Автор: Александр Рубашкин
В моем городе [Санкт-Петербург] есть три памятника Ольге Берггольц – один на доме, где она жила в тридцатые, на улице Рубинштейна, второй у входа в Дом радио, на тогдашней улице Пролеткульта (угол Ракова), бывшем в блокадные дни и ночи и ее домом: «здесь жили дикторы и репортеры, поэт, артистки, всех не перечесть...» и третий – на литераторских мостках Волкова кладбища... В промозглый ноябрьский день 1975 года мы прощались с Ольгой Федоровной Берггольц, сначала в Доме писателя на Воинова, а потом на литераторских мостках Волкова кладбища. В мае нынешнего довелось снова прийти к ее могиле: отмечали 90-летие со дня рождения поэтессы. Из тех, кто провожал Берггольц, почти никого уже не осталось – ни Федора Абрамова, ни Михаила Дудина, ни Майи Борисовой. Но была младшая – на два года – сестра, которой посвящены известные стихи сентября 1941 года «Машенька, сестра моя, москвичка...», выступили литераторы, знавшие «блокадную музу», какой она осталась и в памяти блокадников, и в портретах художников и скульпторов, запечатлевших автора «знаковых стихов» о блокаде. Это она сказала: «Сто двадцать пять блокадных грамм, с огнем и кровью пополам». И на стене Пискаревского мемориального кладбища запечатлены ее же слова, рожденные не только памятью о сотнях тысяч жертв блокадной беды: «Никто не забыт и ничто не забыто».
Она стала знаменитой прежде всего благодаря своим радиоречам, которые приобщили к стихам людей, находившихся на самом краю и далеких от поэзии. Говорили – и справедливо – о доверительном тоне этих обращений к «Дарье Власьевне, соседке по квартире», к сестре-москвичке, к солдатам переднего края – и до них доходили передачи ленинградского радио. Но больше всего этот голос ждали в холодных, заледеневших квартирах голодные, ослабевшие люди. Доходили до них и тексты стихов и поэм Берггольц, прежде всего «Ленинградской поэмы», «Февральского дневника». Она говорила (и писала) «по праву разделенного страданья», ее слову верили: «Какие я могла найти слова, я тоже ленинградская вдова».

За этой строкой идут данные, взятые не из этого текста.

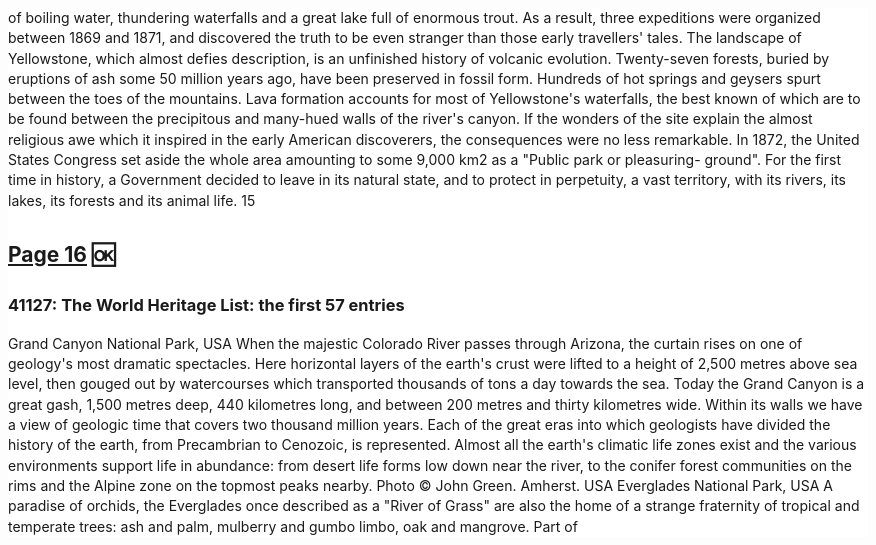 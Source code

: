 of boiling water, thundering waterfalls and
a great lake full of enormous trout. As a
result, three expeditions were organized
between 1869 and 1871, and discovered the
truth to be even stranger than those early
travellers' tales. The landscape of
Yellowstone, which almost defies
description, is an unfinished history of
volcanic evolution. Twenty-seven forests,
buried by eruptions of ash some 50 million
years ago, have been preserved in fossil
form. Hundreds of hot springs and geysers
spurt between the toes of the mountains.
Lava formation accounts for most of
Yellowstone's waterfalls, the best known
of which are to be found between the
precipitous and many-hued walls of the
river's canyon. If the wonders of the site
explain the almost religious awe which it
inspired in the early American discoverers,
the consequences were no less remarkable.
In 1872, the United States Congress set
aside the whole area amounting to some
9,000 km2 as a "Public park or pleasuring-
ground". For the first time in history, a
Government decided to leave in its natural
state, and to protect in perpetuity, a vast
territory, with its rivers, its lakes, its
forests and its animal life.
15
## [Page 16](https://demo.humlab.umu.se/courier/074761engo.pdf#page=16) 🆗
### 41127: The World Heritage List: the first 57 entries
Grand Canyon National Park,
USA
When the majestic Colorado River passes
through Arizona, the curtain rises on one of
geology's most dramatic spectacles. Here
horizontal layers of the earth's crust were
lifted to a height of 2,500 metres above sea
level, then gouged out by watercourses
which transported thousands of tons a day
towards the sea. Today the Grand Canyon
is a great gash, 1,500 metres deep, 440
kilometres long, and between 200 metres
and thirty kilometres wide. Within its walls
we have a view of geologic time that
covers two thousand million years. Each of
the great eras into which geologists have
divided the history of the earth, from
Precambrian to Cenozoic, is represented.
Almost all the earth's climatic life zones
exist and the various environments support
life in abundance: from desert life forms
low down near the river, to the conifer
forest communities on the rims and the
Alpine zone on the topmost peaks nearby.
Photo © John Green. Amherst. USA
Everglades National Park, USA
A paradise of orchids, the Everglades once described as a "River of
Grass" are also the home of a strange fraternity of tropical and temperate
trees: ash and palm, mulberry and gumbo limbo, oak and mangrove. Part of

Помню, в бумагах Берггольц, тогда даже не в архиве, а в диване ее квартиры на Набережной Черной речки, еще при ней, я нашел письмо будущего профессора Бориса Ивановича Бурсова с Карельского фронта. Он писал, что фронтовые товарищи не верят в его знакомство с таким поэтом. Да, ее блокадный подвиг был отмечен самой высокой наградой – народным признанием. Она это чувствовала, говоря, кем стала для города и горожан: «И гордости своей не утаю, что рядовым вошла в судьбу твою, мой город, в званье твоего поэта».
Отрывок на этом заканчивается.